Reputation: 4618
I am using RandomForestClassifier
as follows using cross validation for a binary classification (class labels are 0
and 1
).
from sklearn.ensemble import RandomForestClassifier
from sklearn.model_selection import StratifiedKFold, cross_val_score
clf=RandomForestClassifier(random_state = 42, class_weight="balanced")
k_fold = StratifiedKFold(n_splits=10, shuffle=True, random_state=0)
accuracy = cross_val_score(clf, X, y, cv=k_fold, scoring = 'accuracy')
print("Accuracy: " + str(round(100*accuracy.mean(), 2)) + "%")
f1 = cross_val_score(clf, X, y, cv=k_fold, scoring = 'f1_weighted')
print("F Measure: " + str(round(100*f1.mean(), 2)) + "%")
Now I want to order my data using prediction probabilities of class 1
with cross validation
results. For that I tried the following two ways.
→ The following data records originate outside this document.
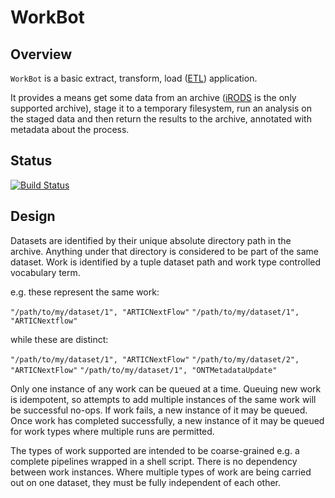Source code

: 
# WorkBot 

## Overview

`WorkBot` is a basic extract, transform, load
([ETL](https://en.wikipedia.org/wiki/Extract,_transform,_load)) application.

It provides a means get some data from an archive
([iRODS](https://www.irods.org/) is the only supported archive), stage it to a
temporary filesystem, run an analysis on the staged data and then return the
results to the archive, annotated with metadata about the process.

## Status

[![Build Status](https://travis-ci.org/kjsanger/workbot.svg?branch=devel)](https://travis-ci.org/kjsanger/workbot)

## Design

Datasets are identified by their unique absolute directory path in the archive.
Anything under that directory is considered to be part of the same dataset.
Work is identified by a tuple dataset path and work type controlled vocabulary
term.

e.g. these represent the same work: 

`"/path/to/my/dataset/1", "ARTICNextFlow"`
`"/path/to/my/dataset/1", "ARTICNextflow"`

while these are distinct:

`"/path/to/my/dataset/1", "ARTICNextFlow"`
`"/path/to/my/dataset/2", "ARTICNextFlow"`
`"/path/to/my/dataset/1", "ONTMetadataUpdate"`

Only one instance of any work can be queued at a time. Queuing new work is
idempotent, so attempts to add multiple instances of the same work will be 
successful no-ops. If work fails, a new instance of it may be queued. Once work
has completed successfully, a new instance of it may be queued for work types
where multiple runs are permitted.

The types of work supported are intended to be coarse-grained e.g. a complete
pipelines wrapped in a shell script. There is no dependency between work
instances. Where multiple types of work are being carried out on one dataset,
they must be fully independent of each other.
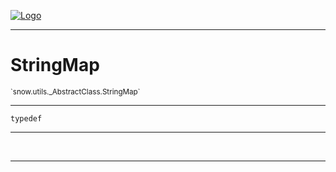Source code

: 
[![Logo](../../../../images/logo.png)](../../../../api/index.html)

---



<h1>StringMap</h1>
<small>`snow.utils._AbstractClass.StringMap`</small>



---

`typedef`

---

&nbsp;
&nbsp;









---

&nbsp;
&nbsp;
&nbsp;
&nbsp;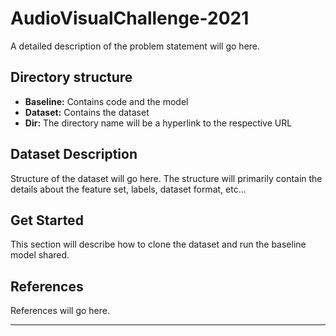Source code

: # AudioVisualChallenge-2021
A detailed description of the problem statement will go here.

## Directory structure
<ul>
  <li><b>Baseline:</b> Contains code and the model</li>
  <li><b>Dataset:</b> Contains the dataset</li>
  <li><b>Dir:</b> The directory name will be a hyperlink to the respective URL</li>
</ul>

## Dataset Description
Structure of the dataset will go here.
The structure will primarily contain the details about the feature set, labels, dataset format, etc...

## Get Started
This section will describe how to clone the dataset and run the baseline model shared.

## References
References will go here.

<hr />
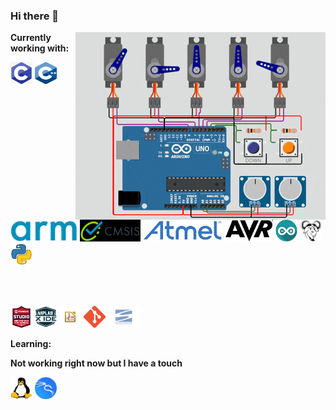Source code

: ### Hi there 👋


<img align="right" alt="GIF" src="https://github.com/subhajitroy005/subhajitroy005/blob/main/media_sources/arduino.gif?raw=true" width="400" height="300" />




**Currently working with:**

<a title="C"><img src="https://github.com/subhajitroy005/subhajitroy005/blob/main/media_sources/c_programming_icon.png" width="35" height="35" /></a>
<a title="C"><img src="https://github.com/subhajitroy005/subhajitroy005/blob/main/media_sources/c++_logo.png" width="35" height="35" /></a>
<a title="C"><img src="https://github.com/subhajitroy005/subhajitroy005/blob/main/media_sources/arm_logo.jpeg" width="107" height="35" /></a>
<a title="C"><img src="https://github.com/subhajitroy005/subhajitroy005/blob/main/media_sources/Arm_CMSIS_logo.jpg" width="97" height="35" /></a>
<a title="C"><img src="https://github.com/subhajitroy005/subhajitroy005/blob/main/media_sources/atmel_logo.jpg" width="127" height="35" /></a>
<a title="C"><img src="https://github.com/subhajitroy005/subhajitroy005/blob/main/media_sources/Avr_logo.png" width="77" height="35" /></a>
<a title="C"><img src="https://github.com/subhajitroy005/subhajitroy005/blob/main/media_sources/arduino_logo.jpg" width="35" height="35" /></a>
<a title="C"><img src="https://github.com/subhajitroy005/subhajitroy005/blob/main/media_sources/gnu-project_logo.jpg" width="35" height="35" /></a>
<a title="C"><img src="https://github.com/subhajitroy005/subhajitroy005/blob/main/media_sources/python_logo.png" width="35" height="35" /></a>

<br></br>

<a title="C"><img src="https://github.com/subhajitroy005/subhajitroy005/blob/main/media_sources/mc_studio_logo.png" width="35" height="35" /></a>
<a title="C"><img src="https://github.com/subhajitroy005/subhajitroy005/blob/main/media_sources/mplab_xide_logo.png" width="35" height="35" /></a>
<a title="C"><img src="https://github.com/subhajitroy005/subhajitroy005/blob/main/media_sources/kicad_icon.png" width="35" height="35" /></a>
<a title="C"><img src="https://github.com/subhajitroy005/subhajitroy005/blob/main/media_sources/Git_Icon.png" width="35" height="35" /></a>
<a title="C"><img src="https://github.com/subhajitroy005/subhajitroy005/blob/main/media_sources/Apache_Subversion_Logo.png" width="52" height="35" /></a>


**Learning:**


**Not working right now but I have a touch**

<a title="C"><img src="https://github.com/subhajitroy005/subhajitroy005/blob/main/media_sources/Linux_logo.jpg" width="35" height="35" /></a>
<a title="C"><img src="https://github.com/subhajitroy005/subhajitroy005/blob/main/media_sources/kali_linux_logo.png" width="35" height="35" /></a>

<!--
**subhajitroy005/subhajitroy005** is a ✨ _special_ ✨ repository because its `README.md` (this file) appears on your GitHub profile.

Here are some ideas to get you started:

- 🔭 I’m currently working on ...
- 🌱 I’m currently learning ...
- 👯 I’m looking to collaborate on ...
- 🤔 I’m looking for help with ...
- 💬 Ask me about ...
- 📫 How to reach me: ...
- 😄 Pronouns: ...
- ⚡ Fun fact: ...
-->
pred = clf.predict_proba(X)[:,1]
print(pred)
probs = clf.predict_proba(X)
best_n = np.argsort(probs, axis=1)[:,-6:]
I get the following error
NotFittedError: This RandomForestClassifier instance is not fitted yet. Call 'fit' with appropriate arguments before using this method.
for both the situations.
I am just wondering where I am making things wrong.
I am happy to provide more details if needed.
Upvotes: 2
Views: 2175
Reputation: 16966
In case, you want to use the CV model for a unseen data point/s, use the following approach.
from sklearn import datasets
from sklearn.ensemble import RandomForestClassifier
from sklearn.model_selection import cross_validate
iris = datasets.load_iris()
X = iris.data
y = iris.target
clf = RandomForestClassifier(n_estimators=10, random_state = 42, class_weight="balanced")
cv_results = cross_validate(clf, X, y, cv=3, return_estimator=True)
clf_fold_0 = cv_results['estimator'][0]
clf_fold_0.predict_proba([iris.data[133]])
# array([[0. , 0.5, 0.5]])
Upvotes: 2
Reputation: 4618
I solved my problem using the following code:
proba = cross_val_predict(clf, X, y, cv=k_fold, method='predict_proba')
print(proba[:,1])
print(np.argsort(proba[:,1]))
Upvotes: 1
Reputation: 1902
Have a look at the documentation it specifies that the probability is calculated based on the mean results from the trees.
In your case, you first need to call the fit()
method to generate the tress in the model. Once you fit the model on the training data, you can call the predict_proba()
method.
This is also specified in the error.
# Fit model
model = RandomForestClassifier(...)
model.fit(X_train, Y_train)
# Probabilty
model.predict_proba(X)[:,1]
Upvotes: 1